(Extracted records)
========================================================================

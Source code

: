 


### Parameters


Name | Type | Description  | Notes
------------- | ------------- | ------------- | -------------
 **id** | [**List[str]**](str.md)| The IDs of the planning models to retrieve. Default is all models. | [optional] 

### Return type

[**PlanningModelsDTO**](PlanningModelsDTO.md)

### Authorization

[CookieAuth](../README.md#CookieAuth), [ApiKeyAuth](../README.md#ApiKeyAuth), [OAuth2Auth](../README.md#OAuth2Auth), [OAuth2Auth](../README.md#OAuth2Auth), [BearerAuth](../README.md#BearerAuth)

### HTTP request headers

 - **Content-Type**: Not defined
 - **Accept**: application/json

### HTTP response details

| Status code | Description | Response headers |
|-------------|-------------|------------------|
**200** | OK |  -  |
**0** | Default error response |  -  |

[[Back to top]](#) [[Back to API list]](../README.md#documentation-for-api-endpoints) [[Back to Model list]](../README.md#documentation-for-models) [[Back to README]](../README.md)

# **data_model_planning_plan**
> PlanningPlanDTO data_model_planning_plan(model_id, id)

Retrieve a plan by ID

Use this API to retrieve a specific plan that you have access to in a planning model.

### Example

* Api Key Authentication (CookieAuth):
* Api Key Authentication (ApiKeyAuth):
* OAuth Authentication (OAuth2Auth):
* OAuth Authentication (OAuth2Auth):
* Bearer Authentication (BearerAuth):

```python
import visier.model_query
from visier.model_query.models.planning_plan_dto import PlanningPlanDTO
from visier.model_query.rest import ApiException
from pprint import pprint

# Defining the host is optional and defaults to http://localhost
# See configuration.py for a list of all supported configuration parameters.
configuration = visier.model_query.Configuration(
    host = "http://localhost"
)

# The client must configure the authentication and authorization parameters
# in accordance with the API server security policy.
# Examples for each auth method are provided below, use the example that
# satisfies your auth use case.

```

========================================================================

**EXERCISE PROMPT**. Verbatim output is expected for the lines from the start of the data to the line in which "Default error response" appears, both included.

**RESPONSE TO THE EXERCISE**.
Source code

: 


### Parameters


Name | Type | Description  | Notes
------------- | ------------- | ------------- | -------------
 **id** | [**List[str]**](str.md)| The IDs of the planning models to retrieve. Default is all models. | [optional] 

### Return type

[**PlanningModelsDTO**](PlanningModelsDTO.md)

### Authorization

[CookieAuth](../README.md#CookieAuth), [ApiKeyAuth](../README.md#ApiKeyAuth), [OAuth2Auth](../README.md#OAuth2Auth), [OAuth2Auth](../README.md#OAuth2Auth), [BearerAuth](../README.md#BearerAuth)

### HTTP request headers

 - **Content-Type**: Not defined
 - **Accept**: application/json

### HTTP response details

| Status code | Description | Response headers |
|-------------|-------------|------------------|
**200** | OK |  -  |
**0** | Default error response |  -  |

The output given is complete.